The entire trajectory of country, rock, and Americana music would look entirely different had Townes Van Zandt never picked up his songwriting pen. Another bona fide musical poet rising out of the same fabled Texas music scene that gave the world contemporaries like Guy Clark, Billy Joe Shaver, and Jerry Jeff Walker, Van Zandt produced exalted Outlaw standards like “Pancho & Lefty”, “If I Needed You”, and “To Live Is To Fly”, through both his own cherished recordings and covers by superstars like Waylon Jennings, Willie Nelson, Emmylou Harris, Don Williams, and Rodney Crowell. His music was yet another glorious example that the rugged, humble simplicity of country music was no cause to doubt the poetic beauty, grace, and brilliance that the art-form was capable of in its finest forms.
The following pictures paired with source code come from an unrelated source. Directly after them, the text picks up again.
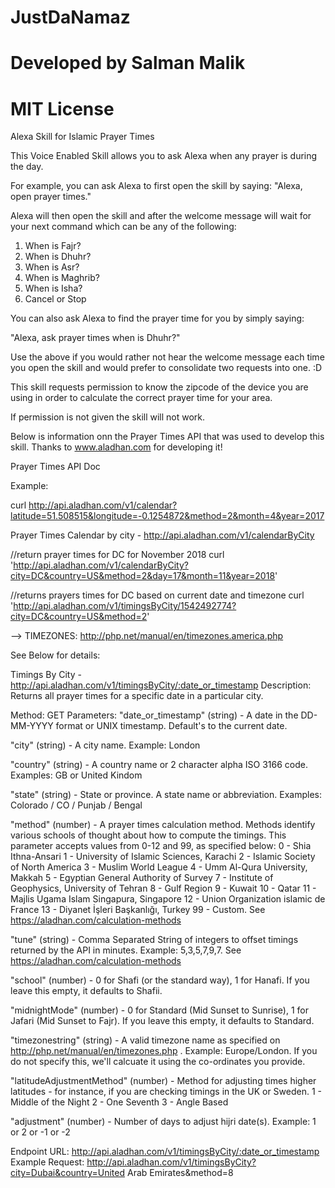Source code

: # JustDaNamaz
# Developed by Salman Malik
# MIT License

Alexa Skill for Islamic Prayer Times

This Voice Enabled Skill allows you to ask Alexa when any prayer is during the day.

For example, you can ask Alexa to first open the skill by saying:
"Alexa, open prayer times."

Alexa will then open the skill and after the welcome message will wait for your next command which can be any of the following:

1. When is Fajr?
2. When is Dhuhr?
3. When is Asr?
4. When is Maghrib?
5. When is Isha?
6. Cancel or Stop

You can also ask Alexa to find the prayer time for you by simply saying:

"Alexa, ask prayer times when is Dhuhr?"

Use the above if you would rather not hear the welcome message each time you open the skill and would prefer to consolidate two requests into one. :D

This skill requests permission to know the zipcode of the device you are using in order to calculate the correct prayer time for your area. 

If permission is not given the skill will not work.

Below is information onn the Prayer Times API that was used to develop this skill.
Thanks to www.aladhan.com for developing it!

Prayer Times API Doc

Example: 

curl http://api.aladhan.com/v1/calendar?latitude=51.508515&longitude=-0.1254872&method=2&month=4&year=2017

Prayer Times Calendar by city - http://api.aladhan.com/v1/calendarByCity

//return prayer times for DC for November 2018
curl 'http://api.aladhan.com/v1/calendarByCity?city=DC&country=US&method=2&day=17&month=11&year=2018'

//returns prayers times for DC based on current date and timezone
curl 'http://api.aladhan.com/v1/timingsByCity/1542492774?city=DC&country=US&method=2'


--> TIMEZONES: http://php.net/manual/en/timezones.america.php

See Below for details:

Timings By City - http://api.aladhan.com/v1/timingsByCity/:date_or_timestamp
Description:
Returns all prayer times for a specific date in a particular city.

Method: GET
Parameters:
"date_or_timestamp" (string) -
A date in the DD-MM-YYYY format or UNIX timestamp. Default's to the current date.

"city" (string) -
A city name. Example: London

"country" (string) -
A country name or 2 character alpha ISO 3166 code. Examples: GB or United Kindom

"state" (string) -
State or province. A state name or abbreviation. Examples: Colorado / CO / Punjab / Bengal

"method" (number) -
A prayer times calculation method. Methods identify various schools of thought about how to compute the timings. This parameter accepts values from 0-12 and 99, as specified below:
0 - Shia Ithna-Ansari
1 - University of Islamic Sciences, Karachi
2 - Islamic Society of North America
3 - Muslim World League
4 - Umm Al-Qura University, Makkah 
5 - Egyptian General Authority of Survey
7 - Institute of Geophysics, University of Tehran
8 - Gulf Region
9 - Kuwait
10 - Qatar
11 - Majlis Ugama Islam Singapura, Singapore
12 - Union Organization islamic de France
13 - Diyanet İşleri Başkanlığı, Turkey
99 - Custom. See https://aladhan.com/calculation-methods

"tune" (string) -
Comma Separated String of integers to offset timings returned by the API in minutes. Example: 5,3,5,7,9,7. See https://aladhan.com/calculation-methods

"school" (number) -
0 for Shafi (or the standard way), 1 for Hanafi. If you leave this empty, it defaults to Shafii.

"midnightMode" (number) -
0 for Standard (Mid Sunset to Sunrise), 1 for Jafari (Mid Sunset to Fajr). If you leave this empty, it defaults to Standard.

"timezonestring" (string) -
A valid timezone name as specified on http://php.net/manual/en/timezones.php . Example: Europe/London. If you do not specify this, we'll calcuate it using the co-ordinates you provide.

"latitudeAdjustmentMethod" (number) -
Method for adjusting times higher latitudes - for instance, if you are checking timings in the UK or Sweden.
1 - Middle of the Night
2 - One Seventh
3 - Angle Based

"adjustment" (number) -
Number of days to adjust hijri date(s). Example: 1 or 2 or -1 or -2

Endpoint URL: http://api.aladhan.com/v1/timingsByCity/:date_or_timestamp
Example Request: http://api.aladhan.com/v1/timingsByCity?city=Dubai&country=United Arab Emirates&method=8
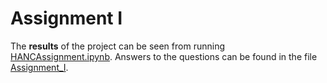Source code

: # Assignment I

The **results** of the project can be seen from running [HANCAssignment.ipynb](HANCAssingment.ipynb).
Answers to the questions can be found in the file [Assignment_I](Assignment_I.pdf).
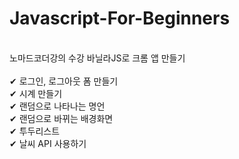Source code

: # Javascript-For-Beginners
<br>
노마드코더강의 수강 바닐라JS로 크롬 앱 만들기
<br>
<br>
✔ 로그인, 로그아웃 폼 만들기
<br>
✔ 시계 만들기
<br>
✔ 랜덤으로 나타나는 명언
<br>
✔ 랜덤으로 바뀌는 배경화면
<br>
✔ 투두리스트
<br>
✔ 날씨 API 사용하기

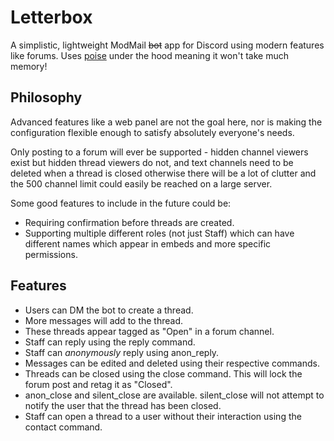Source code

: # Letterbox
A simplistic, lightweight ModMail ~~bot~~ app for Discord using modern features like forums. Uses [poise](https://crates.io/crates/poise) under the hood meaning it won't take much memory!

## Philosophy
Advanced features like a web panel are not the goal here, nor is making the configuration flexible enough to satisfy absolutely everyone's needs.

Only posting to a forum will ever be supported - hidden channel viewers exist but hidden thread viewers do not, and text channels need to be deleted when a thread is closed otherwise there will be a lot of clutter and the 500 channel limit could easily be reached on a large server.

Some good features to include in the future could be:
- Requiring confirmation before threads are created.
- Supporting multiple different roles (not just Staff) which can have different names which appear in embeds and more specific permissions.

## Features
- Users can DM the bot to create a thread.
- More messages will add to the thread.
- These threads appear tagged as "Open" in a forum channel.
- Staff can reply using the reply command.
- Staff can *anonymously* reply using anon_reply.
- Messages can be edited and deleted using their respective commands.
- Threads can be closed using the close command. This will lock the forum post and retag it as "Closed".
- anon_close and silent_close are available. silent_close will not attempt to notify the user that the thread has been closed.
- Staff can open a thread to a user without their interaction using the contact command.
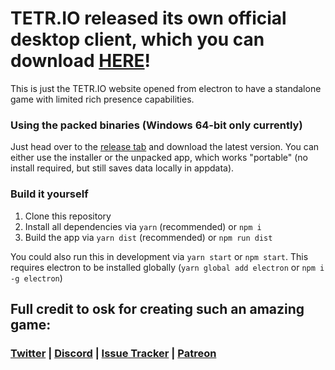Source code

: # TETR.IO released its own official desktop client, which you can download [HERE](https://tetr.io/about/desktop/)!
This is just the TETR.IO website opened from electron to have a standalone game with limited rich presence capabilities.

### Using the packed binaries (Windows 64-bit only currently)
Just head over to the [release tab](https://github.com/Bakuenjin/tetrio-desktop/releases) and download the latest version.
You can either use the installer or the unpacked app, which works "portable" (no install required, but still saves data locally in appdata).

### Build it yourself
1. Clone this repository
2. Install all dependencies via `yarn` (recommended) or `npm i`
3. Build the app via `yarn dist` (recommended) or `npm run dist`

You could also run this in development via `yarn start` or `npm start`. This requires electron to be installed globally (`yarn global add electron` or `npm i -g electron`)


## Full credit to osk for creating such an amazing game:
### [Twitter](https://twitter.com/tetriogame) | [Discord](https://discord.com/invite/ufDb2XJ) | [Issue Tracker](https://github.com/o5k/tetrio-issues) | [Patreon](https://www.patreon.com/tetrio)
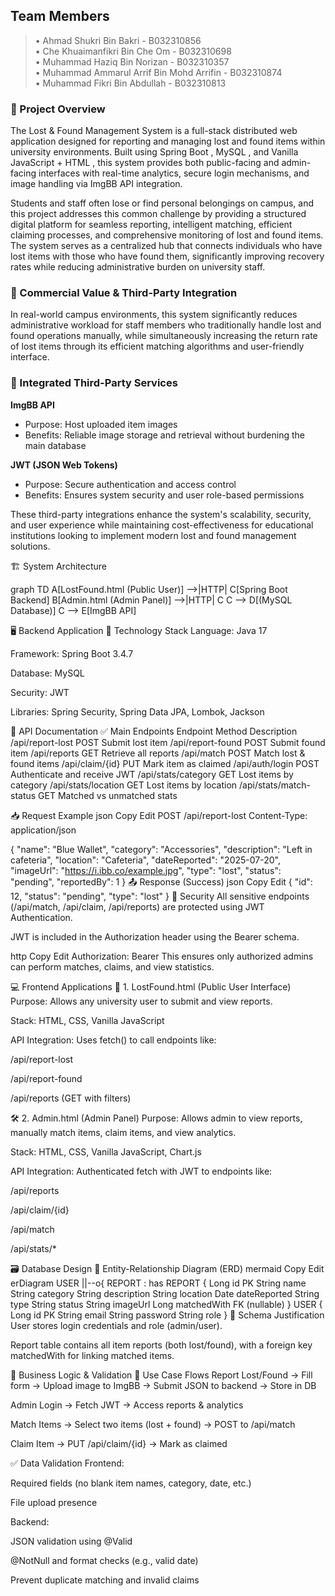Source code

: ## **Team Members**

> • Ahmad Shukri Bin Bakri - B032310856  
> • Che Khuaimanfikri Bin Che Om - B032310698  
> • Muhammad Haziq Bin Norizan - B032310357  
> • Muhammad Ammarul Arrif Bin Mohd Arrifin - B032310874  
> • Muhammad Fikri Bin Abdullah - B032310813

 ### 📌 Project Overview

The Lost & Found Management System is a full-stack distributed web application designed for reporting and managing lost and found items within university environments. Built using Spring Boot , MySQL , and Vanilla JavaScript + HTML , this system provides both public-facing and admin-facing interfaces with real-time analytics, secure login mechanisms, and image handling via ImgBB API integration.

Students and staff often lose or find personal belongings on campus, and this project addresses this common challenge by providing a structured digital platform for seamless reporting, intelligent matching, efficient claiming processes, and comprehensive monitoring of lost and found items. The system serves as a centralized hub that connects individuals who have lost items with those who have found them, significantly improving recovery rates while reducing administrative burden on university staff.


### 💼 Commercial Value & Third-Party Integration

In real-world campus environments, this system significantly reduces administrative workload for staff members who traditionally handle lost and found operations manually, while simultaneously increasing the return rate of lost items through its efficient matching algorithms and user-friendly interface.

### 🔗 Integrated Third-Party Services

**ImgBB API**
- Purpose: Host uploaded item images
- Benefits: Reliable image storage and retrieval without burdening the main database

**JWT (JSON Web Tokens)**
- Purpose: Secure authentication and access control
- Benefits: Ensures system security and user role-based permissions

These third-party integrations enhance the system's scalability, security, and user experience while maintaining cost-effectiveness for educational institutions looking to implement modern lost and found management solutions.

 🏗️ System Architecture

graph TD
    A[LostFound.html (Public User)] -->|HTTP| C[Spring Boot Backend]
    B[Admin.html (Admin Panel)] -->|HTTP| C
    C --> D[(MySQL Database)]
    C --> E[ImgBB API]

🖥️ Backend Application
🧪 Technology Stack
Language: Java 17

Framework: Spring Boot 3.4.7

Database: MySQL

Security: JWT

Libraries: Spring Security, Spring Data JPA, Lombok, Jackson

📡 API Documentation
✅ Main Endpoints
Endpoint	Method	Description
/api/report-lost	POST	Submit lost item
/api/report-found	POST	Submit found item
/api/reports	GET	Retrieve all reports
/api/match	POST	Match lost & found items
/api/claim/{id}	PUT	Mark item as claimed
/api/auth/login	POST	Authenticate and receive JWT
/api/stats/category	GET	Lost items by category
/api/stats/location	GET	Lost items by location
/api/stats/match-status	GET	Matched vs unmatched stats

📥 Request Example
json
Copy
Edit
POST /api/report-lost
Content-Type: application/json

{
  "name": "Blue Wallet",
  "category": "Accessories",
  "description": "Left in cafeteria",
  "location": "Cafeteria",
  "dateReported": "2025-07-20",
  "imageUrl": "https://i.ibb.co/example.jpg",
  "type": "lost",
  "status": "pending",
  "reportedBy": 1
}
📤 Response (Success)
json
Copy
Edit
{
  "id": 12,
  "status": "pending",
  "type": "lost"
}
🔐 Security
All sensitive endpoints (/api/match, /api/claim, /api/reports) are protected using JWT Authentication.

JWT is included in the Authorization header using the Bearer schema.

http
Copy
Edit
Authorization: Bearer <your-token>
This ensures only authorized admins can perform matches, claims, and view statistics.

💻 Frontend Applications
🎯 1. LostFound.html (Public User Interface)
Purpose: Allows any university user to submit and view reports.

Stack: HTML, CSS, Vanilla JavaScript

API Integration: Uses fetch() to call endpoints like:

/api/report-lost

/api/report-found

/api/reports (GET with filters)

🛠️ 2. Admin.html (Admin Panel)
Purpose: Allows admin to view reports, manually match items, claim items, and view analytics.

Stack: HTML, CSS, Vanilla JavaScript, Chart.js

API Integration: Authenticated fetch with JWT to endpoints like:

/api/reports

/api/claim/{id}

/api/match

/api/stats/*

🗃️ Database Design
🧩 Entity-Relationship Diagram (ERD)
mermaid
Copy
Edit
erDiagram
    USER ||--o{ REPORT : has
    REPORT {
        Long id PK
        String name
        String category
        String description
        String location
        Date dateReported
        String type
        String status
        String imageUrl
        Long matchedWith FK (nullable)
    }
    USER {
        Long id PK
        String email
        String password
        String role
    }
💬 Schema Justification
User stores login credentials and role (admin/user).

Report table contains all item reports (both lost/found), with a foreign key matchedWith for linking matched items.

🔄 Business Logic & Validation
🔁 Use Case Flows
Report Lost/Found → Fill form → Upload image to ImgBB → Submit JSON to backend → Store in DB

Admin Login → Fetch JWT → Access reports & analytics

Match Items → Select two items (lost + found) → POST to /api/match

Claim Item → PUT /api/claim/{id} → Mark as claimed

✅ Data Validation
Frontend:

Required fields (no blank item names, category, date, etc.)

File upload presence

Backend:

JSON validation using @Valid

@NotNull and format checks (e.g., valid date)

Prevent duplicate matching and invalid claims


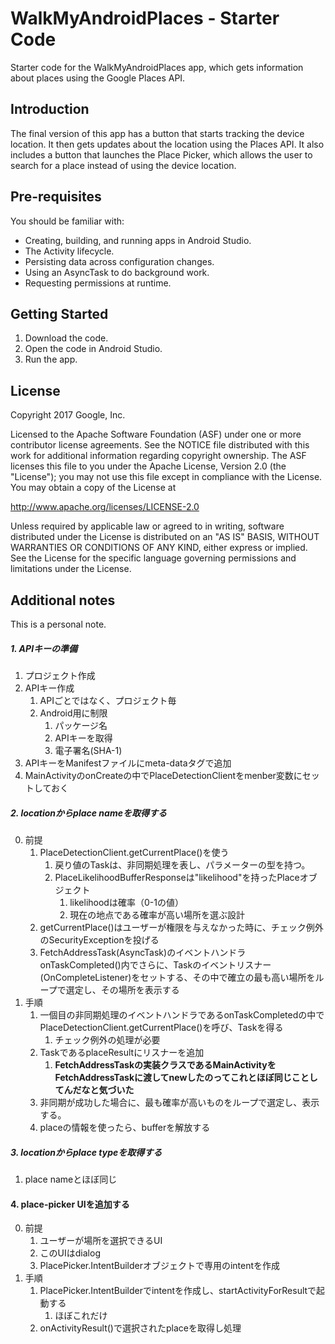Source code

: WalkMyAndroidPlaces - Starter Code
=============================

Starter code for the WalkMyAndroidPlaces app, which gets information about
places using the Google Places API.

Introduction
------------
The final version of this app has a button that starts tracking the device
location. It then gets updates about the location using the Places API. It also
includes a button that launches the Place Picker, which allows the user to
search for a place instead of using the device location.

Pre-requisites
--------------

You should be familiar with:
- Creating, building, and running apps in Android Studio.
- The Activity lifecycle.
- Persisting data across configuration changes.
- Using an AsyncTask to do background work.
- Requesting permissions at runtime.


Getting Started
---------------

1. Download the code.
2. Open the code in Android Studio.
3. Run the app.

License
-------

Copyright 2017 Google, Inc.

Licensed to the Apache Software Foundation (ASF) under one or more contributor
license agreements.  See the NOTICE file distributed with this work for
additional information regarding copyright ownership.  The ASF licenses this
file to you under the Apache License, Version 2.0 (the "License"); you may not
use this file except in compliance with the License.  You may obtain a copy of
the License at

  http://www.apache.org/licenses/LICENSE-2.0

Unless required by applicable law or agreed to in writing, software
distributed under the License is distributed on an "AS IS" BASIS, WITHOUT
WARRANTIES OR CONDITIONS OF ANY KIND, either express or implied.  See the
License for the specific language governing permissions and limitations under
the License.

Additional notes
-------

This is a personal note.

##### 1. APIキーの準備
1. プロジェクト作成
2. APIキー作成
    1. APIごとではなく、プロジェクト毎
    2. Android用に制限
        1. パッケージ名
        1. APIキーを取得
        2. 電子署名(SHA-1)
2. APIキーをManifestファイルにmeta-dataタグで追加
3. MainActivityのonCreateの中でPlaceDetectionClientをmenber変数にセットしておく

##### 2. locationからplace nameを取得する
0. 前提
    1. PlaceDetectionClient.getCurrentPlace()を使う
        1. 戻り値のTaskは、非同期処理を表し、パラメーターの型を持つ。
        1. PlaceLikelihoodBufferResponseは"likelihood"を持ったPlaceオブジェクト
            1. likelihoodは確率（0-1の値）
            1. 現在の地点である確率が高い場所を選ぶ設計
    2. getCurrentPlace()はユーザーが権限を与えなかった時に、チェック例外のSecurityExceptionを投げる
    3.  FetchAddressTask(AsyncTask)のイベントハンドラonTaskCompleted()内でさらに、Taskのイベントリスナー(OnCompleteListener)をセットする、その中で確立の最も高い場所をループで選定し、その場所を表示する
1. 手順
    1. 一個目の非同期処理のイベントハンドラであるonTaskCompletedの中でPlaceDetectionClient.getCurrentPlace()を呼び、Taskを得る
        1. チェック例外の処理が必要
    2. TaskであるplaceResultにリスナーを追加
        1. **FetchAddressTaskの実装クラスであるMainActivityをFetchAddressTaskに渡してnewしたのってこれとほぼ同じことしてんだなと気づいた**
    3. 非同期が成功した場合に、最も確率が高いものをループで選定し、表示する。
    4. placeの情報を使ったら、bufferを解放する

##### 3. locationからplace typeを取得する
1. place nameとほぼ同じ

#### 4. place-picker UIを追加する
0. 前提
    1. ユーザーが場所を選択できるUI
    2. このUIはdialog
    3. PlacePicker.IntentBuilderオブジェクトで専用のintentを作成
1. 手順
    1. PlacePicker.IntentBuilderでintentを作成し、startActivityForResultで起動する
        1. ほぼこれだけ
    2. onActivityResult()で選択されたplaceを取得し処理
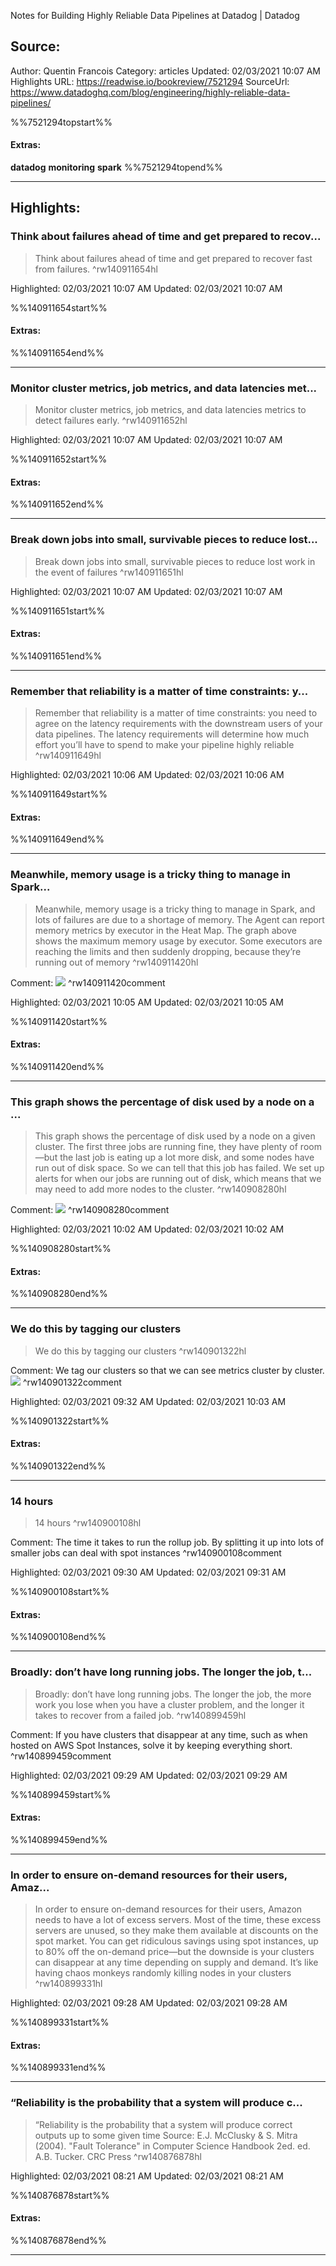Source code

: Notes for Building Highly Reliable Data Pipelines at Datadog | Datadog

## Source:
Author: Quentin Francois
Category: articles
Updated: 02/03/2021 10:07 AM
Highlights URL: https://readwise.io/bookreview/7521294
SourceUrl: https://www.datadoghq.com/blog/engineering/highly-reliable-data-pipelines/

%%7521294topstart%%
#### Extras:
**datadog** **monitoring** **spark**
%%7521294topend%%


 
-----
 ## Highlights:

### Think about failures ahead of time and get prepared to recov...
>Think about failures ahead of time and get prepared to recover fast from failures. ^rw140911654hl


Highlighted: 02/03/2021 10:07 AM
Updated: 02/03/2021 10:07 AM

%%140911654start%%
#### Extras:

%%140911654end%%



------

### Monitor cluster metrics, job metrics, and data latencies met...
>Monitor cluster metrics, job metrics, and data latencies metrics to detect failures early. ^rw140911652hl


Highlighted: 02/03/2021 10:07 AM
Updated: 02/03/2021 10:07 AM

%%140911652start%%
#### Extras:

%%140911652end%%



------

### Break down jobs into small, survivable pieces to reduce lost...
>Break down jobs into small, survivable pieces to reduce lost work in the event of failures ^rw140911651hl


Highlighted: 02/03/2021 10:07 AM
Updated: 02/03/2021 10:07 AM

%%140911651start%%
#### Extras:

%%140911651end%%



------

### Remember that reliability is a matter of time constraints: y...
>Remember that reliability is a matter of time constraints: you need to agree on the latency requirements with the downstream users of your data pipelines. The latency requirements will determine how much effort you’ll have to spend to make your pipeline highly reliable ^rw140911649hl


Highlighted: 02/03/2021 10:06 AM
Updated: 02/03/2021 10:06 AM

%%140911649start%%
#### Extras:

%%140911649end%%



------

### Meanwhile, memory usage is a tricky thing to manage in Spark...
>Meanwhile, memory usage is a tricky thing to manage in Spark, and lots of failures are due to a shortage of memory. The Agent can report memory metrics by executor in the Heat Map. The graph above shows the maximum memory usage by executor. Some executors are reaching the limits and then suddenly dropping, because they’re running out of memory ^rw140911420hl

Comment: ![](https://imgix.datadoghq.com/img/blog/engineering/highly-reliable-data-pipelines/hrdp-cluster_metrics2.png?auto=format&fit=max&w=847&dpr=2) ^rw140911420comment

Highlighted: 02/03/2021 10:05 AM
Updated: 02/03/2021 10:05 AM

%%140911420start%%
#### Extras:

%%140911420end%%



------

### This graph shows the percentage of disk used by a node on a ...
>This graph shows the percentage of disk used by a node on a given cluster. The first three jobs are running fine, they have plenty of room—but the last job is eating up a lot more disk, and some nodes have run out of disk space. So we can tell that this job has failed. We set up alerts for when our jobs are running out of disk, which means that we may need to add more nodes to the cluster. ^rw140908280hl

Comment: ![](https://imgix.datadoghq.com/img/blog/engineering/highly-reliable-data-pipelines/hrdp-cluster_metrics.png?auto=format&fit=max&w=847&dpr=2) ^rw140908280comment

Highlighted: 02/03/2021 10:02 AM
Updated: 02/03/2021 10:02 AM

%%140908280start%%
#### Extras:

%%140908280end%%



------

### We do this by tagging our clusters
>We do this by tagging our clusters ^rw140901322hl

Comment: We tag our clusters so that we can see metrics cluster by cluster. 
![](https://imgix.datadoghq.com/img/blog/engineering/highly-reliable-data-pipelines/hrdp-cluster-filtering.png?auto=format&fit=max&w=847&dpr=2) ^rw140901322comment

Highlighted: 02/03/2021 09:32 AM
Updated: 02/03/2021 10:03 AM

%%140901322start%%
#### Extras:

%%140901322end%%



------

### 14 hours
>14 hours ^rw140900108hl

Comment: The time it takes to run the rollup job. By splitting it up into lots of smaller jobs can deal with spot instances ^rw140900108comment

Highlighted: 02/03/2021 09:30 AM
Updated: 02/03/2021 09:31 AM

%%140900108start%%
#### Extras:

%%140900108end%%



------

### Broadly: don’t have long running jobs. The longer the job, t...
>Broadly: don’t have long running jobs. The longer the job, the more work you lose when you have a cluster problem, and the longer it takes to recover from a failed job. ^rw140899459hl

Comment: If you have clusters that disappear at any time, such as when hosted on AWS Spot Instances, solve it by keeping everything short. ^rw140899459comment

Highlighted: 02/03/2021 09:29 AM
Updated: 02/03/2021 09:29 AM

%%140899459start%%
#### Extras:

%%140899459end%%



------

### In order to ensure on-demand resources for their users, Amaz...
>In order to ensure on-demand resources for their users, Amazon needs to have a lot of excess servers. Most of the time, these excess servers are unused, so they make them available at discounts on the spot market. You can get ridiculous savings using spot instances, up to 80% off the on-demand price—but the downside is your clusters can disappear at any time depending on supply and demand. It’s like having chaos monkeys randomly killing nodes in your clusters ^rw140899331hl


Highlighted: 02/03/2021 09:28 AM
Updated: 02/03/2021 09:28 AM

%%140899331start%%
#### Extras:

%%140899331end%%



------

### “Reliability is the probability that a system will produce c...
>“Reliability is the probability that a system will produce correct outputs up to some given time
>Source: E.J. McClusky & S. Mitra (2004). "Fault Tolerance" in Computer Science Handbook 2ed. ed. A.B. Tucker. CRC Press ^rw140876878hl


Highlighted: 02/03/2021 08:21 AM
Updated: 02/03/2021 08:21 AM

%%140876878start%%
#### Extras:

%%140876878end%%



------

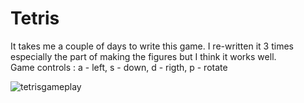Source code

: # Tetris
It takes me a couple of days to write this game. I re-written it 3 times especially the part of making the figures but I think it works well.\
Game controls : a - left, s - down, d - rigth, p - rotate

![tetrisgameplay](https://user-images.githubusercontent.com/30271681/41142573-d842678e-6afe-11e8-9aee-02f8d541cc77.png)
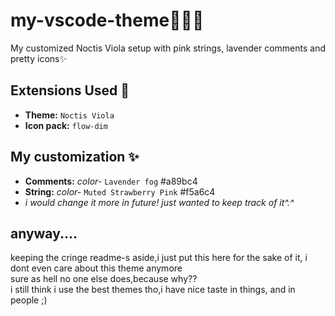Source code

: # my-vscode-theme🧚🏻‍♀️
My customized Noctis Viola setup with pink strings, lavender comments and pretty icons✨
## Extensions Used 🎀 <br>
- **Theme:** `Noctis Viola` <br>
- **Icon pack:** `flow-dim` <br>
## My customization ✨ <br>
- **Comments:** *color-* `Lavender fog` #a89bc4 <br>
- **String:**  *color-* `Muted Strawberry Pink` #f5a6c4 <br>
- *i would change it more in future! just wanted to keep track of it^.^* <br>
## anyway....
keeping the cringe readme-s aside,i just put this here for the sake of it, i dont even care about this theme anymore <br>
sure as hell no one else does,because why??
<br> i still think i use the best themes tho,i have nice taste in things, and in people ;)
His death at the age of 52 in 1997 robbed music-lovers of what would have surely been a much larger lexicon of classics, but his influence on Red Dirt and roots songwriters remains as staggering today as it ever has.

Steve Earle

It would truly be poetic justice for country-rock icon Steve Earle to join his fellow HOF-long shot and greatest influence Townes Van Zandt on the same induction ballot. Of all the great artists that have carried the influence of TVZ into the contemporary era, no artist has done so as prominently than Earle, who went so far to name his own son, and another brilliant artist in his own right, after Townes. Outside of Rodney Crowell, Earle also represents the closest any of the artists from that beloved era of Texas country ever came to mainstream prominence. His 1986 debut, Guitar Town was an unmitigated country-rock landmark, spawning a run of hit singles, casting him as a momentary genre savior with the likes of Randy Travis and Dwight Yoakam, and earning numerous proclamations as country’s very own “Springsteen”. Of course, Earle’s fierce rebellious streak was not long for coexistence within the Nashville system, which was all for the better. His refusal to conform and ambitious stylistic scope paved the way for one of the truly great catalogs of its time, with Earle earning acclaim in circles as disparate as bluegrass and hard-rock, and like Townes before him, tethered him to a new generation of musical journeymen.